I cannot believe that it’s almost Easter. It seems as if Lent just began and now Palm Sunday is right around the corner! I shouldn’t be surprised though—this time of year always flies by for me. The school year is beginning to draw to a close and the warmer weather and the sunshine call to me—I just have to soak up every minute of it! Along with this weather and hectic time of year come moments of reflection where I just have to stop and thank God for all that he has given me—on this day and every other day as well. That’s why I love doing these reflections. They give me a chance to sit and spend time with God and in his Word.
I have read the Gospel of John multiple times but, until today, the passage in 11 (after the raising of Lazarus) has never stood out to me. Today I was hit by the significance of this passage. I have (apparently) often breezed through it, going from the miracle of Lazarus’ resurrection to the anointing of Jesus, but today when it was the highlighted piece of scripture, I finally took notice of it.
As I was reading, the first thing that stood out to me was the fact that the members of the Sanhedrin never say anything bad about Jesus; they merely say that he is performing many miracle and that the people will soon all believe in him. I find it interesting that none of them are questioning his validity or by whose authority he is doing his work. One would like to think that, if they have no concerns about his actual ministry, he would be left to carry it out. But that is not what happens. These men are so concerned about their positions of power being threatened that they are willing to cut down anyone who stands in their way. They fear the Romans, who will think that the Sanhedrin has lost control, and will come in and “take away our power and our nation.”
The second part of this passage is the one that truly made me think. This was one of those times where you are reading something in the Bible, and you have to stop for a minute to process the magnitude of it. In verse 50, Caiaphas says, “You do not realize that it is better for you that one man die for the people than the whole nation perish.” This is where I stopped (whoa). You see, Caiaphas meant that, by killing Jesus, they would prevent a possible revolt (which they didn’t—the Jewish people eventually revolted around the year 60AD), which would save the people from death by the Romans. Instead, Caiaphas—without knowing it—says exactly what Jesus is on earth for. He came to die to save the people from their sins. After the weight of this verse sunk in, I read on to see that the author points out the same thing. Isn’t God’s Word amazing? What’s more, isn’t his plan to save us amazing?

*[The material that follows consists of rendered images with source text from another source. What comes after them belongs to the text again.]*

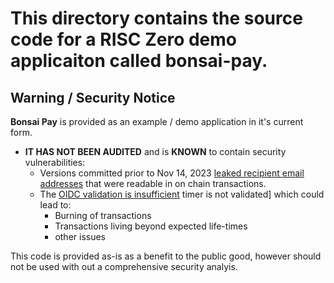 # This directory contains the source code for a RISC Zero demo applicaiton called bonsai-pay.

## Warning / Security Notice

**Bonsai Pay** is provided as an example / demo application in it's current form.
* **IT HAS NOT BEEN AUDITED**</span> and is **KNOWN** to contain security vulnerabilities:</font>
  * Versions committed prior to Nov 14, 2023 [leaked recipient email addresses](https://github.com/risc0/demos/security/advisories/GHSA-49mm-xg2c-r46j) that were readable in on chain transactions.
  * The [OIDC validation is insufficient](https://github.com/risc0/demos/security/advisories/GHSA-m9r5-6wx3-g33h) timer is not validated] which could lead to:
     * Burning of transactions
     * Transactions living beyond expected life-times
     * other issues

This code is provided as-is as a benefit to the public good, however should not be used with out a comprehensive 
security analyis.  
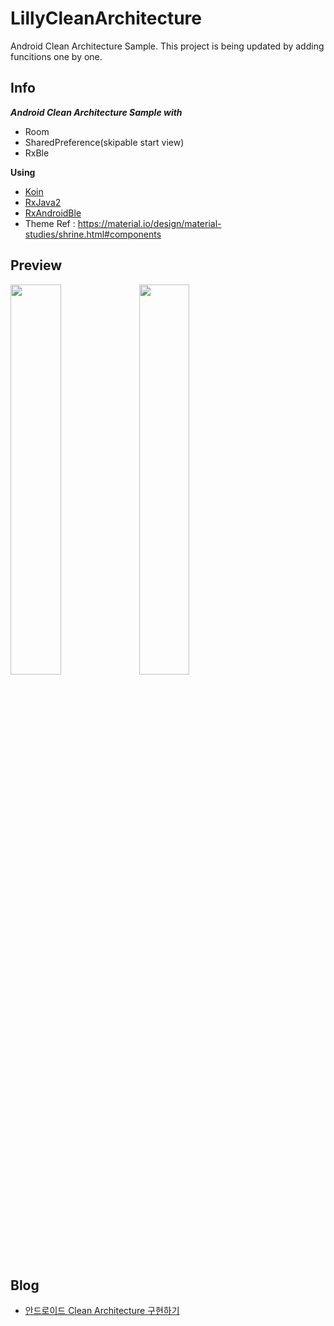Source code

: # LillyCleanArchitecture
Android Clean Architecture Sample.
This project is being updated by adding funcitions one by one.

## Info

***Android Clean Architecture Sample with***
- Room
- SharedPreference(skipable start view)
- RxBle

 **Using**
  - [Koin](https://github.com/InsertKoinIO/koin)
  - [RxJava2](https://github.com/ReactiveX/RxJava/wiki/What's-different-in-2.0)
  - [RxAndroidBle](https://github.com/dariuszseweryn/RxAndroidBle)
  - Theme Ref : https://material.io/design/material-studies/shrine.html#components


## Preview

<img src = "https://github.com/DDANGEUN/LillyCleanArchitecture/blob/main/LillyCleanArchitecture.gif" width="40%">
<img src = "https://github.com/DDANGEUN/LillyCleanArchitecture/blob/main/lillyClean_ble.mp4" width="40%">
　  

## Blog

- [안드로이드 Clean Architecture 구현하기](https://ddangeun.tistory.com/138)
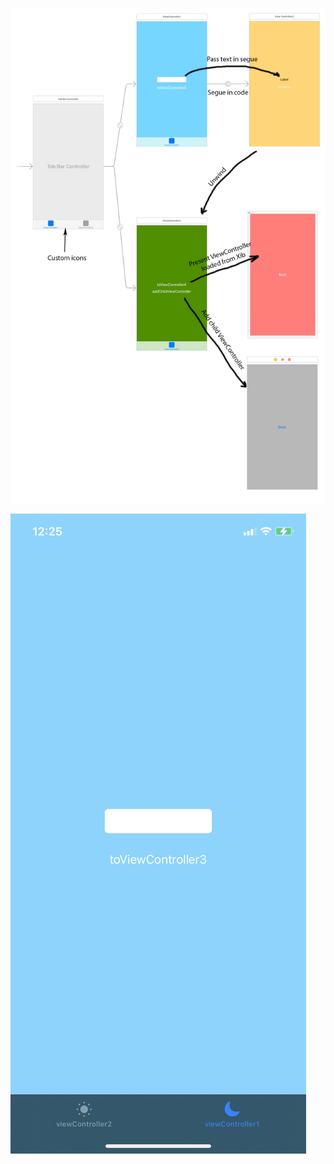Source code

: ![Image alt](https://github.com/eoshtanko/Course2Week5Task2/blob/dccf56f85a2af2087931cd6c4e7c6be8045ab3b4/illustrations/hierarchy.jpeg)

![Image alt](https://github.com/eoshtanko/Course2Week5Task2/blob/a47f2b4d8c4b481dd02b59f508160cd0a3e9614d/illustrations/IMG_5531.PNG)
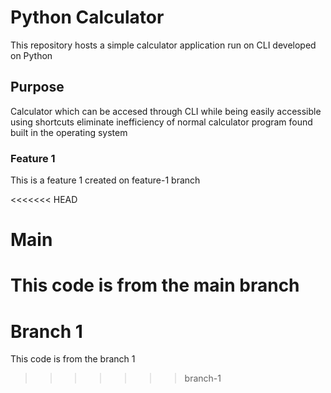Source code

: # Python Calculator

This repository hosts a simple calculator application run on CLI developed on Python

## Purpose

Calculator which can be accesed through CLI while being easily accessible using shortcuts eliminate inefficiency of normal calculator program found built in the operating system   

### Feature 1

This is a feature 1 created on feature-1 branch

<<<<<<< HEAD
# Main

This code is from the main branch
=======
# Branch 1

This code is from the branch 1
>>>>>>> branch-1
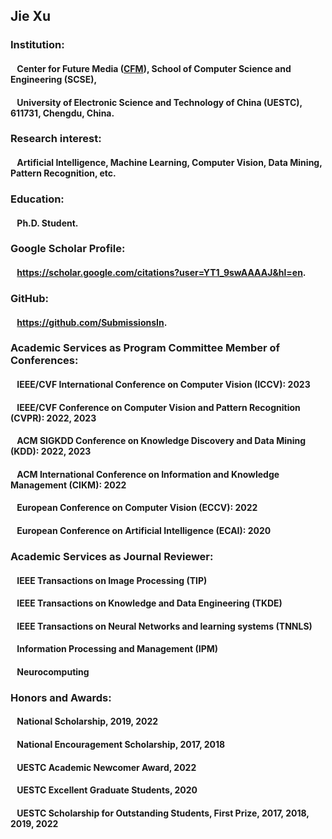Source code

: ## Jie Xu
### Institution:
#### &ensp; Center for Future Media (**[CFM](https://cfm.uestc.edu.cn/index)**), School of Computer Science and Engineering (SCSE),
#### &ensp; University of Electronic Science and Technology of China (UESTC), 611731, Chengdu, China.
### Research interest:
#### &ensp; Artificial Intelligence, Machine Learning, Computer Vision, Data Mining, Pattern Recognition, etc.
### Education:
#### &ensp; Ph.D. Student.
### Google Scholar Profile:
#### &ensp; <https://scholar.google.com/citations?user=YT1_9swAAAAJ&hl=en>.
### GitHub:
#### &ensp; <https://github.com/SubmissionsIn>.
### Academic Services as Program Committee Member of Conferences:
#### &ensp; IEEE/CVF International Conference on Computer Vision (ICCV): 2023
#### &ensp; IEEE/CVF Conference on Computer Vision and Pattern Recognition (CVPR): 2022, 2023
#### &ensp; ACM SIGKDD Conference on Knowledge Discovery and Data Mining (KDD): 2022, 2023
#### &ensp; ACM International Conference on Information and Knowledge Management (CIKM): 2022
#### &ensp; European Conference on Computer Vision (ECCV): 2022
#### &ensp; European Conference on Artificial Intelligence (ECAI): 2020
### Academic Services as Journal Reviewer:
#### &ensp; IEEE Transactions on Image Processing (TIP)
#### &ensp; IEEE Transactions on Knowledge and Data Engineering (TKDE)
#### &ensp; IEEE Transactions on Neural Networks and learning systems (TNNLS)
#### &ensp; Information Processing and Management (IPM)
#### &ensp; Neurocomputing
### Honors and Awards:
#### &ensp; National Scholarship, 2019, 2022
#### &ensp; National Encouragement Scholarship, 2017, 2018
#### &ensp; UESTC Academic Newcomer Award, 2022
#### &ensp; UESTC Excellent Graduate Students, 2020
#### &ensp; UESTC Scholarship for Outstanding Students, First Prize, 2017, 2018, 2019, 2022
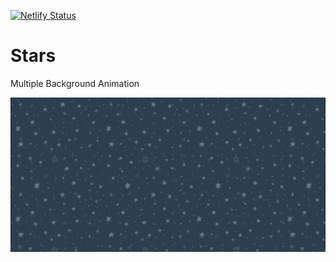 
[![Netlify Status](https://api.netlify.com/api/v1/badges/129b624f-07f4-4101-8fa3-78e6ad27c7e3/deploy-status)](https://app.netlify.com/sites/multiple-bg-stars/deploys)

# Stars
Multiple Background Animation

<a href="" target="_blank">
    <img src="./img/screen.jpg" alt="Project preview">
</a>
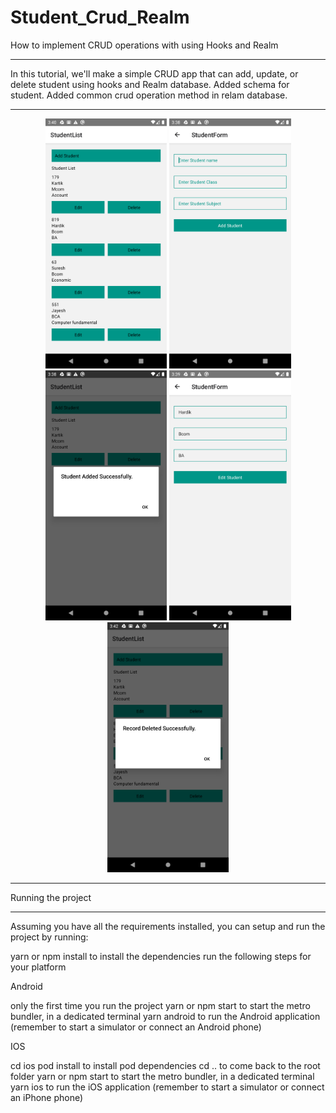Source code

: # Student_Crud_Realm
 
 How to implement CRUD operations with using Hooks and Realm
 <hr />
 In this tutorial, we'll make a simple CRUD app that can add, update, or delete student using hooks and Realm database.
 Added schema for student.
 Added common crud operation method in relam database.
  <hr />
 <div align="center">
    <img src="src/screenShot/Screenshot_1601719806.png" alt="Screenshot" height="400px width="300px"</img>
    <img src="src/screenShot/Screenshot_1601719693.png" alt="Screenshot" height="400px width="300px"</img>                                     
    <img src="src/screenShot/Screenshot_1601719714.png" alt="Screenshot" height="400px width="300px"</img>
    <img src="src/screenShot/Screenshot_1601719747.png" alt="Screenshot" height="400px width="300px"</img>                                     
    <img src="src/screenShot/Screenshot_1601719935.png" alt="Screenshot" height="400px width="300px"</img> 
</div>
     
<hr />                                                                                                
Running the project
<hr /> 
Assuming you have all the requirements installed, you can setup and run the project by running:

yarn or npm install to install the dependencies
run the following steps for your platform

Android

only the first time you run the project
yarn or npm start to start the metro bundler, in a dedicated terminal
yarn android to run the Android application (remember to start a simulator or connect an Android phone)

IOS

cd ios pod install to install pod dependencies cd .. to come back to the root folder yarn or npm start to start the metro bundler, in a dedicated terminal yarn ios to run the iOS application (remember to start a simulator or connect an iPhone phone)
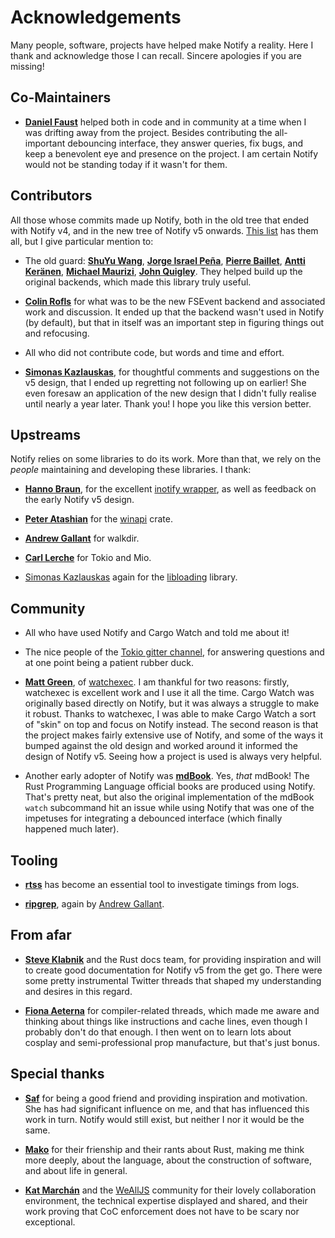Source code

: # Acknowledgements

Many people, software, projects have helped make Notify a reality. Here I thank
and acknowledge those I can recall. Sincere apologies if you are missing!

## Co-Maintainers

- **[Daniel Faust]** helped both in code and in community at a time when I was
  drifting away from the project. Besides contributing the all-important
  debouncing interface, they answer queries, fix bugs, and keep a benevolent
  eye and presence on the project. I am certain Notify would not be standing
  today if it wasn't for them.

[Daniel Faust]: https://github.com/dfaust

## Contributors

All those whose commits made up Notify, both in the old tree that ended with
Notify v4, and in the new tree of Notify v5 onwards. [This list][gh-contrib]
has them all, but I give particular mention to:

- The old guard: **[ShuYu Wang]**, **[Jorge Israel Peña]**, **[Pierre
  Baillet]**, **[Antti Keränen]**, **[Michael Maurizi]**, **[John Quigley]**.
  They helped build up the original backends, which made this library truly
  useful.

- **[Colin Rofls]** for what was to be the new FSEvent backend and associated
  work and discussion. It ended up that the backend wasn't used in Notify (by
  default), but that in itself was an important step in figuring things out and
  refocusing.

- All who did not contribute code, but words and time and effort.

- **[Simonas Kazlauskas]**, for thoughtful comments and suggestions on the v5
  design, that I ended up regretting not following up on earlier! She even
  foresaw an application of the new design that I didn't fully realise until
  nearly a year later. Thank you! I hope you like this version better.

[gh-contrib]: https://github.com/passcod/notify/graphs/contributors
[ShuYu Wang]: https://github.com/andelf
[Jorge Israel Peña]: https://github.com/blaenk
[Pierre Baillet]: https://github.com/octplane
[Antti Keränen]: https://github.com/detegr
[Michael Maurizi]: https://github.com/maurizi
[John Quigley]: https://github.com/jmquigs
[Colin Rofls]: https://github.com/cmyr
[Simonas Kazlauskas]: https://kazlauskas.me/

## Upstreams

Notify relies on some libraries to do its work. More than that, we rely on the
_people_ maintaining and developing these libraries. I thank:

- **[Hanno Braun]**, for the excellent [inotify wrapper], as well as feedback
  on the early Notify v5 design.

- **[Peter Atashian]** for the [winapi] crate.

- **[Andrew Gallant]** for walkdir.

- **[Carl Lerche]** for Tokio and Mio.

- [Simonas Kazlauskas] again for the [libloading] library.

[Hanno Braun]: https://github.com/hannobraun
[Peter Atashian]: https://github.com/retep998
[Andrew Gallant]: https://burntsushi.net/
[Carl Lerche]: http://carllerche.com/

[inotify wrapper]: https://github.com/inotify-rs/inotify
[FSEvent wrapper]: https://github.com/octplane/fsevent-rust
[winapi]: https://github.com/retep998/winapi-rs
[libloading]: https://github.com/nagisa/rust_libloading

## Community

- All who have used Notify and Cargo Watch and told me about it!

- The nice people of the [Tokio gitter channel], for answering questions and at
  one point being a patient rubber duck.

- **[Matt Green]**, of [watchexec]. I am thankful for two reasons: firstly,
  watchexec is excellent work and I use it all the time. Cargo Watch was
  originally based directly on Notify, but it was always a struggle to make it
  robust. Thanks to watchexec, I was able to make Cargo Watch a sort of "skin"
  on top and focus on Notify instead. The second reason is that the project
  makes fairly extensive use of Notify, and some of the ways it bumped against
  the old design and worked around it informed the design of Notify v5. Seeing
  how a project is used is always very helpful.

- Another early adopter of Notify was **[mdBook]**. Yes, _that_ mdBook! The Rust
  Programming Language official books are produced using Notify. That's pretty
  neat, but also the original implementation of the mdBook `watch` subcommand
  hit an issue while using Notify that was one of the impetuses for integrating
  a debounced interface (which finally happened much later).

[Tokio gitter channel]: https://gitter.im/tokio-rs/tokio
[Matt Green]: https://github.com/mattgreen
[watchexec]: https://github.com/mattgreen/watchexec
[mdBook]: https://github.com/rust-lang-nursery/mdBook

## Tooling

- **[rtss]** has become an essential tool to investigate timings from logs.

- **[ripgrep]**, again by [Andrew Gallant].

[rtss]: https://github.com/Freaky/rtss
[ripgrep]: https://github.com/BurntSushi/ripgrep

## From afar

- **[Steve Klabnik]** and the Rust docs team, for providing inspiration and
  will to create good documentation for Notify v5 from the get go. There were
  some pretty instrumental Twitter threads that shaped my understanding and
  desires in this regard.

- **[Fiona Aeterna]** for compiler-related threads, which made me aware and
  thinking about things like instructions and cache lines, even though I
  probably don't do that enough. I then went on to learn lots about cosplay and
  semi-professional prop manufacture, but that's just bonus.

[Steve Klabnik]: https://twitter.com/steveklabnik
[Fiona Aeterna]: https://twitter.com/fioraaeterna

## Special thanks

- **[Saf]** for being a good friend and providing inspiration and motivation.
  She has had significant influence on me, and that has influenced this work in
  turn. Notify would still exist, but neither I nor it would be the same.

- **[Mako]** for their frienship and their rants about Rust, making me think
  more deeply, about the language, about the construction of software, and
  about life in general.

- **[Kat Marchán]** and the [WeAllJS] community for their lovely collaboration
  environment, the technical expertise displayed and shared, and their work
  proving that CoC enforcement does not have to be scary nor exceptional.

[Saf]: https://notsafforwork.com/
[Mako]: http://aboutmako.makopool.com/
[Kat Marchán]: https://twitter.com/maybekatz
[WeAllJS]: https://wealljs.org/
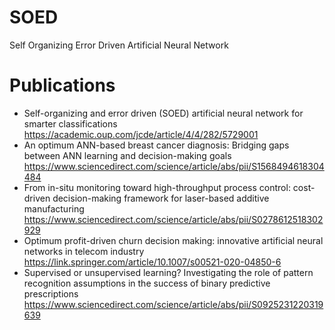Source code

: # SOED
Self Organizing Error Driven Artificial Neural Network



# Publications
- Self-organizing and error driven (SOED) artificial neural network for smarter classifications https://academic.oup.com/jcde/article/4/4/282/5729001
- An optimum ANN-based breast cancer diagnosis: Bridging gaps between ANN learning and decision-making goals https://www.sciencedirect.com/science/article/abs/pii/S1568494618304484
- From in-situ monitoring toward high-throughput process control: cost-driven decision-making framework for laser-based additive manufacturing https://www.sciencedirect.com/science/article/abs/pii/S0278612518302929
- Optimum profit-driven churn decision making: innovative artificial neural networks in telecom industry https://link.springer.com/article/10.1007/s00521-020-04850-6
- Supervised or unsupervised learning? Investigating the role of pattern recognition assumptions in the success of binary predictive prescriptions https://www.sciencedirect.com/science/article/abs/pii/S0925231220319639
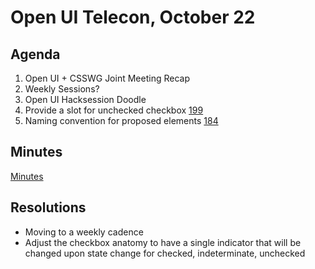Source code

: # Open UI Telecon, October 22

## Agenda

1. Open UI + CSSWG Joint Meeting Recap
2. Weekly Sessions?
3. Open UI Hacksession Doodle
4. Provide a slot for unchecked checkbox [199](https://github.com/openui/open-ui/issues/199)
5. Naming convention for proposed elements [184](https://github.com/openui/open-ui/issues/184)

## Minutes
[Minutes](https://www.w3.org/2020/10/22-openui-minutes.html)

## Resolutions
* Moving to a weekly cadence
* Adjust the checkbox anatomy to have a single indicator that will be changed upon state change for checked, indeterminate, unchecked

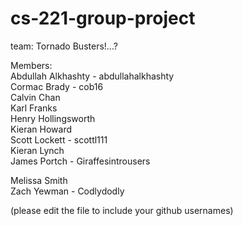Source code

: cs-221-group-project
====================

team: Tornado Busters!...?

Members:  
Abdullah Alkhashty - abdullahalkhashty  
Cormac Brady - cob16  
Calvin Chan  
Karl Franks  
Henry Hollingsworth  
Kieran Howard  
Scott Lockett - scottl111  
Kieran Lynch  
James Portch - Giraffesintrousers 

Melissa Smith  
Zach Yewman - Codlydodly  
  
(please edit the file to include your github usernames)
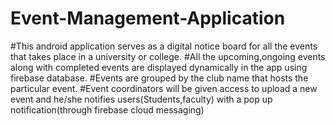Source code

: # Event-Management-Application
#This android application serves as a digital notice board for all the events that takes place in a university or college.
#All the upcoming,ongoing events along with completed events are displayed dynamically in the app using firebase database.
#Events are grouped by the club name that hosts the particular event.
#Event coordinators will be given access to upload a new event and he/she notifies users(Students,faculty) with a pop up notification(through firebase cloud messaging)
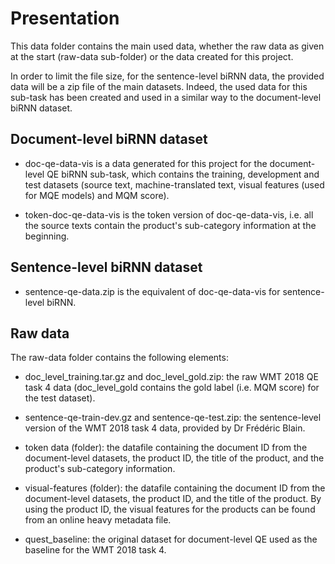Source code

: # Presentation

This data folder contains the main used data, whether the raw data as given at the start (raw-data sub-folder) or the data created for this project.

In order to limit the file size, for the sentence-level biRNN data, the provided data will be a zip file of the main datasets. Indeed, the used data for this sub-task has been created and used in a similar way to the document-level biRNN dataset.

## Document-level biRNN dataset
- doc-qe-data-vis is a data generated for this project for the document-level QE biRNN sub-task, which contains the training, development and test datasets (source text, machine-translated text, visual features (used for MQE models) and MQM score).

- token-doc-qe-data-vis is the token version of doc-qe-data-vis, i.e. all the source texts contain the product's sub-category information at the beginning.

## Sentence-level biRNN dataset
- sentence-qe-data.zip is the equivalent of doc-qe-data-vis for sentence-level biRNN.

## Raw data
The raw-data folder contains the following elements:
- doc_level_training.tar.gz and doc_level_gold.zip: the raw WMT 2018 QE task 4 data (doc_level_gold contains the gold label (i.e. MQM score) for the test dataset).

- sentence-qe-train-dev.gz and sentence-qe-test.zip: the sentence-level version of the WMT 2018 task 4 data, provided by Dr Frédéric Blain.

- token data (folder): the datafile containing the document ID from the document-level datasets, the product ID, the title of the product, and the product's sub-category information.

- visual-features (folder): the datafile containing the document ID from the document-level datasets, the product ID, and the title of the product. By using the product ID, the visual features for the products can be found from an online heavy metadata file.

- quest_baseline: the original dataset for document-level QE used as the baseline for the WMT 2018 task 4.
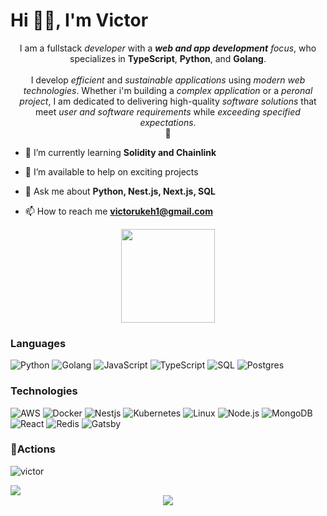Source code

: # Hi 👋🏾, I'm Victor
<p align="center">I am a fullstack<i><b></b> developer</i> with a <i><b>web and app development</b> focus</i>, who specializes in <b>TypeScript</b>, <b>Python</b>, and <b>Golang</b>. <br><br>I develop <i>efficient</i> and <i>sustainable</i> <i>applications</i> using <i>modern web technologies</i>. Whether i'm building a <i>complex application</i> or a <i>peronal project</i>, I am dedicated to delivering high-quality <i>software solutions</i> that meet <i>user and software requirements</i> while <i>exceeding specified expectations</i>.<br>
💫
<p>
  
  - 🌱 I’m currently learning **Solidity and Chainlink**

- 🤝 I’m available to help on exciting projects

- 💬 Ask me about **Python, Nest.js, Next.js, SQL**

- 📫 How to reach me **victorukeh1@gmail.com**
	
<div align="center">
    <img height="150px" src="https://github-profile-trophy.vercel.app/?username=victorukeh&&title=MultiLanguage,Repositories,Commits&column=3&margin-w=30&margin-h=15"/>
</div>
  
### Languages

![Python](https://img.shields.io/badge/-Python-000?&logo=Python)
![Golang](https://img.shields.io/badge/-Golang-000?&logo=Go)
![JavaScript](https://img.shields.io/badge/-JavaScript-000?&logo=JavaScript)
![TypeScript](https://img.shields.io/badge/-TypeScript-000?&logo=TypeScript)
![SQL](https://img.shields.io/badge/-SQL-000?&logo=MySQL)
![Postgres](https://img.shields.io/badge/-Postgres-000?&logo=Postgresql)
  
### Technologies

![AWS](https://img.shields.io/badge/-AWS-000?&logo=Amazon-AWS&logoColor=F90)
![Docker](https://img.shields.io/badge/-Docker-000?&logo=Docker)
![Nestjs](https://img.shields.io/badge/-Nestjs-000?&logo=Nestjs)
![Kubernetes](https://img.shields.io/badge/-Kubernetes-000?&logo=Kubernetes)
![Linux](https://img.shields.io/badge/-Linux-000?&logo=Linux)
![Node.js](https://img.shields.io/badge/-Node.js-000?&logo=node.js)
![MongoDB](https://img.shields.io/badge/-MongoDB-000?&logo=Mongodb)
![React](https://img.shields.io/badge/-React-000?&logo=React)
![Redis](https://img.shields.io/badge/-Redis-000?&logo=Redis)
![Gatsby](https://img.shields.io/badge/-Gatsby-000?&logo=Gatsby)
  
### 🔭Actions

<div>
      <p><img align="center" src="https://github-readme-streak-stats.herokuapp.com?user=victorukeh&theme=dark&hide_border=true" alt="victor" /></p>
	 <img src="https://metrics.lecoq.io/victorukeh?template=classic"/>
</div>
<div align="center">
	<img src="https://cdn.jsdelivr.net/gh/holic-x/holic-x/assets/github-contribution-grid-snake.svg" />
</div>

<!-- <div align="center">
    <img height="300px" src="https://activity-graph.herokuapp.com/graph?username=victorukeh&theme=github"/>
</div>
   -->
  


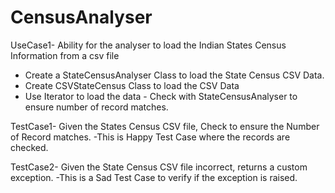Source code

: # CensusAnalyser
UseCase1-
Ability for the analyser to load the Indian States Census Information from a csv file
- Create a StateCensusAnalyser Class to load the State Census CSV Data.
- Create CSVStateCensus Class to load the CSV Data
- Use Iterator to load the data - Check with StateCensusAnalyser to ensure number of record matches.

TestCase1-
Given the States Census CSV file, Check to ensure the Number of Record matches.
-This is Happy Test Case where the records are checked.

TestCase2-
Given the State Census CSV file incorrect, returns a custom exception.
-This is a Sad Test Case to verify if the exception is raised.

This week, as we prepare for Easter, remember that Jesus came to die for you. For you. Yes, I know that you already knew that, but really take some time to think about it. Jesus suffered agony and death for you. I don’t mean for the collective “you” but for you, the individual who God loves so so deeply. Maybe take some time to recall to memory an old song that many of you know:
Jesus loves me this I know, for the Bible tells me so…
Yes, Jesus loves me, yes Jesus loves me,
Yes Jesus loves, the Bible tells me so.
Yes, Jesus loves me. Yes, Jesus loves you. Let us never, ever forget that.